È anche utile esaminare i valori R2, ovvero le saturazioni fattoriali standardizzate al quadrato degli item. Nel framework SEM, qualsiasi variabile che ha una freccia rivolta verso di essa è una variabile endogena e avrà un valore R2 associato ad essa. I valori R2 mostrati di seguito per ogni item indicano la proporzione di varianza di quell’item spiegata dalla variabile latente corrispondente. Più alta è la percentuale di varianza di un item spiegata dal fattore, maggiore è il contributo dell’item per la misurazione del fattore. Abbiamo ottenuto i coefficienti R2 dall’output di lavaan come segue:
parameterEstimates(fit, standardized = TRUE, rsquare = TRUE) %>%
filter(op == "r2") %>%
select(Item = rhs, R2 = est) |>
print()
Item R2
1 x1 0.605
2 x2 0.180
3 x3 0.333
4 x4 0.732
5 x5 0.736
6 x6 0.689
7 x7 0.359
8 x8 0.563
9 x9 0.390
10 visual 0.091
11 textual 0.327
12 speed 0.312
I valori R2 per gli item variano da 0.18 a 0.74 e suggeriscono che gli item hanno una relazione da piccola a sostanziale con una variabile latente. Si noti che non esiste un limite rigido per i valori R2 accettabili, ma valori oltre .50 sono desiderabili.
27.5. Modello strutturale#
Ora ci concentriamo sul modello strutturale. Otteniamo le stime dall’output di lavaan come segue:
standardizedsolution(fit, type = "std.all", se = TRUE, zstat = TRUE, pvalue = TRUE, ci = TRUE) %>%
filter(op == "~") %>%
select(LV = lhs, Item = rhs, Coefficient = est.std, ci.lower, ci.upper, SE = se, Z = z, "p-value" = pvalue) |>
print()
LV Item Coefficient ci.lower ci.upper SE Z p.value
1 speed visual 0.380 0.224 0.535 0.079 4.792 0.000
2 textual visual 0.366 0.216 0.516 0.077 4.776 0.000
3 visual ageyr -0.220 -0.377 -0.063 0.080 -2.744 0.006
4 visual grade 0.348 0.199 0.498 0.076 4.558 0.000
5 speed ageyr 0.124 -0.018 0.266 0.073 1.711 0.087
6 speed grade 0.271 0.111 0.431 0.082 3.325 0.001
7 textual ageyr -0.385 -0.491 -0.280 0.054 -7.147 0.000
8 textual grade 0.323 0.190 0.456 0.068 4.743 0.000
Questo output presenta coefficienti di regressione standardizzati che rappresentano le relazioni tra variabili esogene e le variabili endogene, intervalli di confidenza (ci.lower, ci.upper), errori standard (SE), valori Z (test di Wald), valori p che testano l’ipotesi nulla che un coefficiente = 0. Un coefficiente di regressione rappresenta la forza della relazione tra una variabile esogena e una variabile endogena e il segno rappresenta la direzione della relazione.

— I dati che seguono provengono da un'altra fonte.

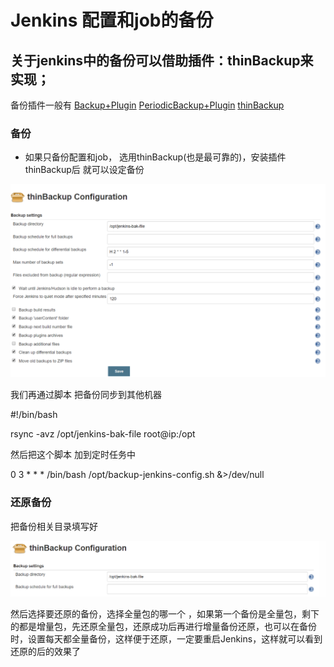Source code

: # Jenkins 配置和job的备份

## 关于jenkins中的备份可以借助插件：thinBackup来实现；

备份插件一般有 [Backup+Plugin](https://wiki.jenkins.io/display/JENKINS/Backup+Plugin)  [PeriodicBackup+Plugin](https://wiki.jenkins.io/display/JENKINS/PeriodicBackup+Plugin)  [thinBackup](https://wiki.jenkins.io/display/JENKINS/thinBackup)

### 备份

- 如果只备份配置和job， 选用thinBackup(也是最可靠的)，安装插件thinBackup后 就可以设定备份

![1562902646542](images/1562902646542.png)



我们再通过脚本 把备份同步到其他机器

\#!/bin/bash

rsync  -avz  /opt/jenkins-bak-file   root@ip:/opt  

然后把这个脚本 加到定时任务中

0 3 * * * /bin/bash /opt/backup-jenkins-config.sh &>/dev/null 

### 还原备份

把备份相关目录填写好

![1562902678514](images/1562902678514.png)

然后选择要还原的备份，选择全量包的哪一个 ，如果第一个备份是全量包，剩下的都是增量包，先还原全量包，还原成功后再进行增量备份还原，也可以在备份时，设置每天都全量备份，这样便于还原，一定要重启Jenkins，这样就可以看到还原的后的效果了

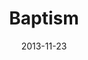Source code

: ---
layout: message
category: message
series: "Kingdom Come"
title: "Baptism"
date: 2013-11-23
audio-description: "Baptism"
audio: "http://www.crossroads.net/players/media/hq/kingdomcome_07.mp3"
audio-title: "Baptism"
audio-duration: "31:21"
video-description: "Baptism"
video-title: "Baptism"
video: "https://s3.amazonaws.com/crossroadsvideomessages/kingdomcome_07.mp4"
video-poster: "https://www.crossroads.net/uploadedfiles/kingdomcome_07_still.jpg"
program-description: "Kingdom Come WK 7 - Program"
program: "http://www.crossroads.net/players/media/hq/11_23-24_13Program_LO.pdf"
program-title: "Baptism"
---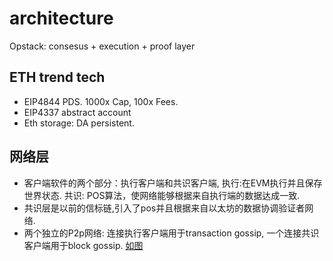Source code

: # architecture
Opstack: consesus + execution + proof layer

## ETH trend tech
- EIP4844 PDS. 1000x Cap, 100x Fees.
- EIP4337 abstract account
- Eth storage: DA persistent.

## 网络层
- 客户端软件的两个部分：执行客户端和共识客户端, 执行:在EVM执行并且保存世界状态. 共识: POS算法，使网络能够根据来自执行端的数据达成一致.
- 共识层是以前的信标链,引入了pos并且根据来自以太坊的数据协调验证者网络.
- 两个独立的P2p网络: 连接执行客户端用于transaction gossip, 一个连接共识客户端用于block gossip.
[如图](./cons_client_net_layer.png)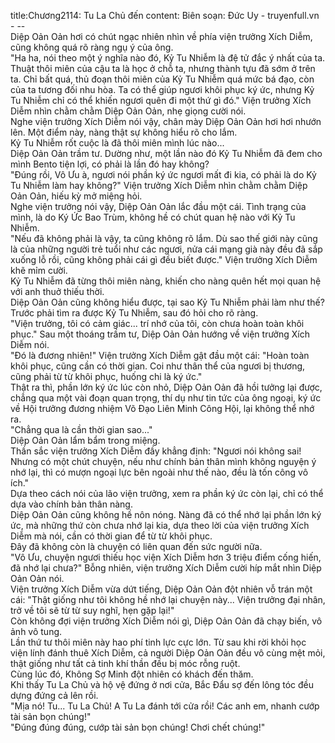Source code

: title:Chương2114: Tu La Chủ đến
content:
Biên soạn: Đức Uy - truyenfull.vn<br>- --<br>Diệp Oản Oản hơi có chút ngạc nhiên nhìn về phía viện trưởng Xích Diễm, cũng không quá rõ ràng ngụ ý của ông.<br>"Ha ha, nói theo một ý nghĩa nào đó, Kỷ Tu Nhiễm là đệ tử đắc ý nhất của ta. Thuật thôi miên của cậu ta là học ở chỗ ta, nhưng thành tựu đã sớm ở trên ta. Chỉ bất quá, thủ đoạn thôi miên của Kỷ Tu Nhiễm quá mức bá đạo, còn của ta tương đối nhu hòa. Ta có thể giúp ngươi khôi phục ký ức, nhưng Kỷ Tu Nhiễm chỉ có thể khiến ngươi quên đi một thứ gì đó." Viện trưởng Xích Diễm nhìn chằm chằm Diệp Oản Oản, nhẹ giọng cười nói.<br>Nghe viện trưởng Xích Diễm nói vậy, chân mày Diệp Oản Oản hơi hơi nhướn lên. Một điểm này, nàng thật sự không hiểu rõ cho lắm.<br>Kỷ Tu Nhiễm rốt cuộc là đã thôi miên mình lúc nào...<br>Diệp Oản Oản trầm tư. Dường như, một lần nào đó Kỷ Tu Nhiễm đã đem cho mình Bento tiện lợi, có phải là lần đó hay không?<br>"Đúng rồi, Vô Ưu à, ngươi nói phần ký ức ngươi mất đi kia, có phải là do Kỷ Tu Nhiễm làm hay không?" Viện trưởng Xích Diễm nhìn chằm chằm Diệp Oản Oản, hiếu kỳ mở miệng hỏi.<br>Nghe viện trưởng nói vậy, Diệp Oản Oản lắc đầu một cái. Tình trạng của mình, là do Ký Ức Bao Trùm, không hề có chút quan hệ nào với Kỷ Tu Nhiễm.<br>"Nếu đã không phải là vậy, ta cũng không rõ lắm. Dù sao thế giới này cũng là của những người trẻ tuổi như các ngươi, nửa cái mạng già này đều đã sắp xuống lỗ rồi, cũng không phải cái gì đều biết được." Viện trưởng Xích Diễm khẽ mỉm cười.<br>Kỷ Tu Nhiễm đã từng thôi miên nàng, khiến cho nàng quên hết mọi quan hệ với anh thuở thiếu thời.<br>Diệp Oản Oản cũng không hiểu được, tại sao Kỷ Tu Nhiễm phải làm như thế? Trước phải tìm ra được Kỷ Tu Nhiễm, sau đó hỏi cho rõ ràng.<br>"Viện trưởng, tôi có cảm giác... trí nhớ của tôi, còn chưa hoàn toàn khôi phục." Sau một thoáng trầm tư, Diệp Oản Oản hướng về viện trưởng Xích Diễm nói.<br>"Đó là đương nhiên!" Viện trưởng Xích Diễm gật đầu một cái: "Hoàn toàn khôi phục, cũng cần có thời gian. Coi như thân thể của ngươi bị thương, cũng phải từ từ khôi phục, huống chi là ký ức."<br>Thật ra thì, phần lớn ký ức lúc còn nhỏ, Diệp Oản Oản đã hồi tưởng lại được, chẳng qua một vài đoạn quan trọng, thí dụ như tin tức của ông ngoại, ký ức về Hội trưởng đương nhiệm Võ Đạo Liên Minh Công Hội, lại không thể nhớ ra.<br>"Chẳng qua là cần thời gian sao..."<br>Diệp Oản Oản lẩm bẩm trong miệng.<br>Thần sắc viện trưởng Xích Diễm đầy khẳng định: "Ngươi nói không sai! Nhưng có một chút chuyện, nếu như chính bản thân mình không nguyện ý nhớ lại, thì có mượn ngoại lực bên ngoài như thế nào, đều là tốn công vô ích."<br>Dựa theo cách nói của lão viện trưởng, xem ra phần ký ức còn lại, chỉ có thể dựa vào chính bản thân nàng.<br>Diệp Oản Oản cũng không hề nôn nóng. Nàng đã có thể nhớ lại phần lớn ký ức, mà những thứ còn chưa nhớ lại kia, dựa theo lời của viện trưởng Xích Diễm mà nói, cần có thời gian để từ từ khôi phục.<br>Đây đã không còn là chuyện có liên quan đến sức người nữa.<br>"Vô Ưu, chuyện ngươi thiếu học viện Xích Diễm hơn 3 triệu điểm cống hiến, đã nhớ lại chưa?" Bỗng nhiên, viện trưởng Xích Diễm cười híp mắt nhìn Diệp Oản Oản nói.<br>Viện trưởng Xích Diễm vừa dứt tiếng, Diệp Oản Oản đột nhiên vỗ trán một cái: "Thật giống như tôi không hề nhớ lại chuyện này... Viện trưởng đại nhân, trở về tôi sẽ từ từ suy nghĩ, hẹn gặp lại!"<br>Còn không đợi viện trưởng Xích Diễm nói gì, Diệp Oản Oản đã chạy biến, vô ảnh vô tung.<br>Lần thứ tư thôi miên này hao phí tinh lực cực lớn. Từ sau khi rời khỏi học viện lính đánh thuê Xích Diễm, cả người Diệp Oản Oản đều vô cùng mệt mỏi, thật giống như tất cả tinh khí thần đều bị móc rỗng ruột.<br>Cùng lúc đó, Không Sợ Minh đột nhiên có khách đến thăm.<br>Khi thấy Tu La Chủ và hộ vệ đứng ở nơi cửa, Bắc Đẩu sợ đến lông tóc đều dựng đứng cả lên rồi.<br>"Mịa nó! Tu... Tu La Chủ! A Tu La đánh tới cửa rồi! Các anh em, nhanh cướp tài sản bọn chúng!"<br>"Đúng đúng đúng, cướp tài sản bọn chúng! Chơi chết chúng!"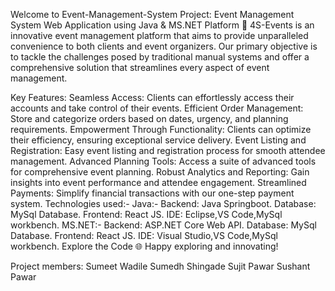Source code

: Welcome to Event-Management-System
Project: Event Management System Web Application using Java & MS.NET Platform
🚀 4S-Events is an innovative event management platform that aims to provide unparalleled convenience to both clients and event organizers. Our primary objective is to tackle the challenges posed by traditional manual systems and offer a comprehensive solution that streamlines every aspect of event management.

Key Features:
Seamless Access: Clients can effortlessly access their accounts and take control of their events.
Efficient Order Management: Store and categorize orders based on dates, urgency, and planning requirements.
Empowerment Through Functionality: Clients can optimize their efficiency, ensuring exceptional service delivery.
Event Listing and Registration: Easy event listing and registration process for smooth attendee management.
Advanced Planning Tools: Access a suite of advanced tools for comprehensive event planning.
Robust Analytics and Reporting: Gain insights into event performance and attendee engagement.
Streamlined Payments: Simplify financial transactions with our one-step payment system.
Technologies used:-
Java:-
Backend: Java Springboot.
Database: MySql Database.
Frontend: React JS.
IDE: Eclipse,VS Code,MySql workbench.
MS.NET:-
Backend: ASP.NET Core Web API.
Database: MySql Database.
Frontend: React JS.
IDE: Visual Studio,VS Code,MySql workbench.
Explore the Code
🌐 Happy exploring and innovating!

Project members:
Sumeet Wadile
Sumedh Shingade
Sujit Pawar
Sushant Pawar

27.6. Diagramma di percorso#
Per generare il diagramma di percorso del modello adattato usiamo la funzione nice_lavaanPlot
del pacchetto lavaanExtra
.
nice_lavaanPlot(fit, stand = TRUE, stars= FALSE)
27.7. Conclusioni#
È possibile interpretare i risultati ottenuti come segue. Il modello complessivo sembra plausibile sulla base di vari indici di adattamento (anche con un numero ridotto di variabili misurate). Le variabili latenti ipotizzate (visual, speed, textual) risultano adeguatamente misurate dagli indicatori associati considerando le saturazioni fattoriali (da piccole ad elevate) e i valori R2. Le relazioni strutturali indicano che il grado scolastico influenza in maniera positiva i punteggi delle variabili latenti textual e speed, mentre l’età ha un effetto negativo su textual, ma un effetto positivo su speed. La variabile latente visual ha un effetto positivo sia su textual che su speed. Nel complesso, il modello spiega circa un terzo della varianza di textual e speed, ma solo il 9% della varianza della abilità cognitiva visual.